Tooele Transcript Bulletin – News in Tooele, Utah

March 31, 2016
School gets $10K cleanup after mercury is released by students

The Tooele Transcript Bulletin has published Tooele County news since 1894. Here is a flashback of local front-page news from 25, 50, 75 and 100 years ago that occurred either during the fifth week of March or first week of April — depending on whether the year was a leap year.

April 2 and 4, 1991

Grantsville Middle School received a $10,000 hazardous waste material cleanup after an incident at Career Day spread mercury through the school. The student explained his grandfather was a gold miner and was selling plastic bags containing mercury to other students. Health department officials said the short-term exposure should not have any long-term effects on students.

The local board of education also approved a study to determine the future of Central Elementary, which at the time was the oldest operating school in Tooele County.

March 29 and April 1, 1966

The Middle Canyon Irrigation Company drilled two successful wells near Left-Hand Fork of Middle Canyon after digging approximately 69 feet down.
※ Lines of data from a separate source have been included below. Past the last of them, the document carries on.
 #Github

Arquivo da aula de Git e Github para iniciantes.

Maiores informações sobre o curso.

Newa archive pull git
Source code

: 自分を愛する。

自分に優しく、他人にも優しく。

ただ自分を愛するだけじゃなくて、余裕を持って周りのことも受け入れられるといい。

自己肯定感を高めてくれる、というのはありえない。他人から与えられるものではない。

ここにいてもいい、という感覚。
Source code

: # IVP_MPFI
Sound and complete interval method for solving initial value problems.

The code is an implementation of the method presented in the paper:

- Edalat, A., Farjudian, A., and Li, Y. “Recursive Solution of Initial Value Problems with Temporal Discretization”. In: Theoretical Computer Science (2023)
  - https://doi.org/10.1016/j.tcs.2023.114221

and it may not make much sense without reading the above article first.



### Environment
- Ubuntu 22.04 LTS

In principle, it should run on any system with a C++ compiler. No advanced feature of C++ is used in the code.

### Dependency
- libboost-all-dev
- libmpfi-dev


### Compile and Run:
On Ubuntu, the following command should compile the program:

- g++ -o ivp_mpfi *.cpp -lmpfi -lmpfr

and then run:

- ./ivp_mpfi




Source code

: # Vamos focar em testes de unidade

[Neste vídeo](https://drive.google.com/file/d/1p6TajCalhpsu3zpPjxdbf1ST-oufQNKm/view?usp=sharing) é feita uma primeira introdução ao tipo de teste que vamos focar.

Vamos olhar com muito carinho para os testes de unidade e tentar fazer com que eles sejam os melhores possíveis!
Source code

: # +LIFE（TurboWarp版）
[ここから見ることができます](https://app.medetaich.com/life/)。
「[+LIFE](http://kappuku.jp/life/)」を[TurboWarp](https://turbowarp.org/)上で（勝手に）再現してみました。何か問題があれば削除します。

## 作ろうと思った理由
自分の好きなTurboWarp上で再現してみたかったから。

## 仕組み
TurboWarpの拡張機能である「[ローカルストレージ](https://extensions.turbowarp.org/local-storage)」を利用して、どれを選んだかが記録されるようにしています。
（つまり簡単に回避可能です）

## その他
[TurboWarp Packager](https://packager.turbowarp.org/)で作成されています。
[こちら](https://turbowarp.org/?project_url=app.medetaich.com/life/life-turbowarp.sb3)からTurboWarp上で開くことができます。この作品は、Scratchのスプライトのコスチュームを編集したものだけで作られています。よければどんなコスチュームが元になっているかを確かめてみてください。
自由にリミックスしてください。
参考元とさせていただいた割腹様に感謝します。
Meanwhile, a statistical report of 1965 recently released by the Utah State Auditor’s Office showed Tooele County was the second-largest county in the state in land area and eighth largest in population, as well as the seventh-lowest in taxes levied per capita. The Tooele City Council also appointed Glenn C. Martin and Alice Harvey as city treasurer and recorder, respectively.

April 1 and 4, 1941

The Transcript Bulletin published an old photo of the Tooele Band on the front page. The photo was taken before the year 1900. Pictured band members included: Sol Isgreen, Nels Johnson, Sam Johnson, A.J. McCulstion, John Shields, Robert McLaws, George Shields, James Gollaher, Herbert Vowles, Arthur Vowles, James Kirk and Richard Henwood.

Tooele County was also featured in the recently published tour book “Utah, a Guide to the State,” which was compiled by the Writer’s Program of the Works’ Progress Administration.

March 31, 1916

The front page was covered in short stories, fables and words of advice. One paragraph read: “Springs are little things, but they are sources of large streams; a helm is a little thing, but it governs the course of a ship; a bridal bit is a little thing, but see its use and power; nails and pegs are little things, but they hold buildings together; a word, a look, a frown — all are little things, but powerful for good or for evil. Then just think of this, and mind the little things.”

This report was compiled by Jessica Henrie.